Pour comprendre l’attrait et la force de cette interprétation, il faut d’abord se pencher sur sa profondeur historique. Depuis les années 1920, le communisme s’attaquait au caractère prétendument impérialiste du sionisme, qu’il accusait d’être dirigé par la bourgeoisie et le capital. Dans d’autres centres de gravité du globe, les leaders des mouvements anticolonialistes y ajoutaient d’autres éléments. Ainsi, fin novembre 1938, Mahatma Gandhi affirmait dans un texte antisioniste que les Juifs en Allemagne n’étaient pas moins bien traités que les Indiens en Afrique du Sud. À peu près à la même époque, des panafricanistes tels que Jomo Kenyatta, étudiant à la London School of Economics et futur premier Premier ministre du Kenya indépendant, affirmaient que le « fascisme colonial » des Britanniques ne traitait pas les peuples assujettis différemment des nazis.
La figure de pensée rendue célèbre par des intellectuels tels qu’Aimé Césaire et Frantz Fanon, selon laquelle « les nazis » n’auraient pas agi différemment de ce qu’avait fait le colonialisme européen pendant des siècles avec ses victimes, transparaît déjà ici. Mais à l’autre extrémité du spectre politique, des sources tombées dans l’oubli dans le courant des discussions actuelles méritent également d’être prises en considération. Ainsi, Ernst Nolte, vieux maître de la comparaison historique libre, s’était découvert un intérêt pour l’islam sur le tard, en 2009, et a mis en avant « l’agressivité défensive » de cette religion face à l’État colonial oppresseur que serait Israël. Les constructions de Nolte incarnaient certaines traditions de la droite, tout comme le faisaient celles des hauts dignitaires nazis en fuite qui occupaient des postes de conseillers au Caire sous le régime panarabiste du président Nasser.
Il faudra rassembler les pièces du puzzle éparpillées dans le temps et l’espace et les réorganiser afin de pouvoir comprendre correctement l’attrait du grand récit postcolonial, qui puise ses racines dans différentes sources. Il n’existe aucun lien direct entre les étudiants actuels de Harvard, Nolte, Gandhi, le Rote Fahne, Vergès, les membres de la RAF formés militairement en Jordanie et certains théoriciens postcoloniaux. Ces sources fondamentalement différentes ont toutefois en commun le moment antisioniste, le discours anticolonial et le lien largement dénué de fondement empirique entre les crimes nazis et d’autres scénarios violents.
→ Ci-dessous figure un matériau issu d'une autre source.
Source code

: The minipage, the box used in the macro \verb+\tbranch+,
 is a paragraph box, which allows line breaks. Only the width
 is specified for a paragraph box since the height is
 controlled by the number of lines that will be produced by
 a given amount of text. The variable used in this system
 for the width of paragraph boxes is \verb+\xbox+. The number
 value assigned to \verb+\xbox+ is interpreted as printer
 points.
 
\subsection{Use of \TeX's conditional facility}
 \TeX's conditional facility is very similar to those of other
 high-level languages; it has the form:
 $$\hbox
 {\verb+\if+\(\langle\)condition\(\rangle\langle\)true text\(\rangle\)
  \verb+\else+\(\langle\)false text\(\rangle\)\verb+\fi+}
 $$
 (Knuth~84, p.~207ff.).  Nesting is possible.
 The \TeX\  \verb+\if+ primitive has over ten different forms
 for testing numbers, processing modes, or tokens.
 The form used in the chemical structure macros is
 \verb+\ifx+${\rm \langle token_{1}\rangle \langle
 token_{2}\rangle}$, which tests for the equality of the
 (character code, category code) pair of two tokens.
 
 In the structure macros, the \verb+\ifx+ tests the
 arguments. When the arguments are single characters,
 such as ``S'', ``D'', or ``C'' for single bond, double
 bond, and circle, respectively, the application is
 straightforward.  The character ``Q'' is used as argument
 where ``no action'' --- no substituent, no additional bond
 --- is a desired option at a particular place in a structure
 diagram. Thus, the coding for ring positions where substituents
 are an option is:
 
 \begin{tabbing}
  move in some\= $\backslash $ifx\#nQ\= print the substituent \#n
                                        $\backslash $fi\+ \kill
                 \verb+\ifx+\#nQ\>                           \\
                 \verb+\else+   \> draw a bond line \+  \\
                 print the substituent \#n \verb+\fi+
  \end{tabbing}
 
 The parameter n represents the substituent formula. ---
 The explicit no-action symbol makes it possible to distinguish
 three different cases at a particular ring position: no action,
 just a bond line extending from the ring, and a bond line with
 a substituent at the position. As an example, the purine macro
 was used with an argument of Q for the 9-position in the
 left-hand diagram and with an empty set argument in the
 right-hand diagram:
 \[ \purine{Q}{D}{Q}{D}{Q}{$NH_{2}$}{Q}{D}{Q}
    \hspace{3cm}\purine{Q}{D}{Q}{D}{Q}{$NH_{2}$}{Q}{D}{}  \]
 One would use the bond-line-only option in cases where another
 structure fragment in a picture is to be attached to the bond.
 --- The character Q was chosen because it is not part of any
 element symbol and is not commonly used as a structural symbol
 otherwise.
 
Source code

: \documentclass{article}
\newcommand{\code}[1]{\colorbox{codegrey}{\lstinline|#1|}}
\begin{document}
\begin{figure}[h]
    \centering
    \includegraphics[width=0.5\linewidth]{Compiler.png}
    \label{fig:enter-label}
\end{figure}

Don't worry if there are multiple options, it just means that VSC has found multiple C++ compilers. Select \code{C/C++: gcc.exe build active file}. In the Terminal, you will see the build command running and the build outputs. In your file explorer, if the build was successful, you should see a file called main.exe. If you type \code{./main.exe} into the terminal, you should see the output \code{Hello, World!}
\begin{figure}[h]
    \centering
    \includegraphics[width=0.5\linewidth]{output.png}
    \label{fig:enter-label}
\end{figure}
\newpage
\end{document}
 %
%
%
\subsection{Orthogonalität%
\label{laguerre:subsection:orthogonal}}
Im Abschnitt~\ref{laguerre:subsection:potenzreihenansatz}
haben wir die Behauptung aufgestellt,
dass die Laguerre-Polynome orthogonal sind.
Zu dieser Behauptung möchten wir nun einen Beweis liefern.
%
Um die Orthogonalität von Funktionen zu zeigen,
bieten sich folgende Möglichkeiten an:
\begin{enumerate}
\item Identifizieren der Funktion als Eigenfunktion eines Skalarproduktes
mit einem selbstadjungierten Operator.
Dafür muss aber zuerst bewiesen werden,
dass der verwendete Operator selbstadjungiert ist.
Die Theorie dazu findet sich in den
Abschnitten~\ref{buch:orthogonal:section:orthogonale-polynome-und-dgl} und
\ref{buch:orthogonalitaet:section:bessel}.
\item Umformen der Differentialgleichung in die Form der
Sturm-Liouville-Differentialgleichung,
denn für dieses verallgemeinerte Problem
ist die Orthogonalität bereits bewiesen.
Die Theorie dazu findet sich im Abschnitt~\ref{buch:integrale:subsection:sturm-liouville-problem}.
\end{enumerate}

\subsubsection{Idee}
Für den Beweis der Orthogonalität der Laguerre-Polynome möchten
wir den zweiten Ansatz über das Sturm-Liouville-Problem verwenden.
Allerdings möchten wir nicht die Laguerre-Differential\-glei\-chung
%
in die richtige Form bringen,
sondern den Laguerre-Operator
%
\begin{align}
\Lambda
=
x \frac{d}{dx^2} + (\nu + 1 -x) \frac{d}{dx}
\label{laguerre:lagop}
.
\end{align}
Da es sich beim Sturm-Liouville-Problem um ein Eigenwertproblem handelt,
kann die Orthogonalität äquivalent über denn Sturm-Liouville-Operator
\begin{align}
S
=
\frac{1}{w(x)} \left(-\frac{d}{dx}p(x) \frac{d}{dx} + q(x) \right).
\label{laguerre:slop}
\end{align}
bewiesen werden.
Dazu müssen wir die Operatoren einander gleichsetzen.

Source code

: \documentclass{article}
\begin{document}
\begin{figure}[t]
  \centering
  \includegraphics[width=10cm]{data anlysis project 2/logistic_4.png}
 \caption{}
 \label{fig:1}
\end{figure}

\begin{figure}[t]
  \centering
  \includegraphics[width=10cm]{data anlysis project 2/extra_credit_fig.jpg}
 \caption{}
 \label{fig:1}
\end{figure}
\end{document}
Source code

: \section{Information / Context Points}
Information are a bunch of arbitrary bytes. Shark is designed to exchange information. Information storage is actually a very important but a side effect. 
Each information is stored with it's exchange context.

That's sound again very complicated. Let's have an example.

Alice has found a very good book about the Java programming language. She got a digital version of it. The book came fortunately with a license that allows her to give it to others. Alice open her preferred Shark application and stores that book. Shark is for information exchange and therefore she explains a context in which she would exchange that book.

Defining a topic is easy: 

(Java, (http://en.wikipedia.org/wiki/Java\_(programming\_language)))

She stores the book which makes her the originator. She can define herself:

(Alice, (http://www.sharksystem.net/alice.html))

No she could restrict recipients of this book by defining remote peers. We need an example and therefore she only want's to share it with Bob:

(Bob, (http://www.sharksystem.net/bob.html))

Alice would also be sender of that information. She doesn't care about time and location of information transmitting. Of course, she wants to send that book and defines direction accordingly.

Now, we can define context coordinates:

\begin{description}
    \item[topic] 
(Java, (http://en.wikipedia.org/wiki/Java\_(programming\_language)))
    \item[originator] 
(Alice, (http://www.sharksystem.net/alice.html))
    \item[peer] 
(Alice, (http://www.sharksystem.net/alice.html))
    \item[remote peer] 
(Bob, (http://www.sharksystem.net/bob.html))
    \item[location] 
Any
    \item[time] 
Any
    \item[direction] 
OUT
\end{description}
À cela s’ajoute une diffusion pratiquement mondiale, qui ne se limite pas aux salles de cours de Harvard, Humboldt et Hofuf, mais s’étend à une partie considérable de ce qu’on appelle le Sud global. Les têtes de porc ornées de l’étoile de David, qui ont voyagé de Jakarta jusqu’à Kassel où elles ont été exposées sur une bâche en plastique à l’été 2022, ont rappelé avec force l’applicabilité mondiale et intemporelle de ces images[2]. Ensuite, le recyclage de fragments isolés de l’histoire mondiale possède une sorte de capacité à s’inscrire dans le présent que les analyses historiques partielles ne peuvent offrir. Car si les criminels nazis appartiennent à l’histoire, les phénomènes de non-simultanéité, d’oppression et de violence racistes et postcoloniales sont bien réels dans d’innombrables endroits du monde, y compris à l’heure actuelle.
Le discours postcolonial est en passe de devenir le nouveau grand récit. Comme toutes les idéologies modernes, celui-ci doit son succès aux lois de la publicité.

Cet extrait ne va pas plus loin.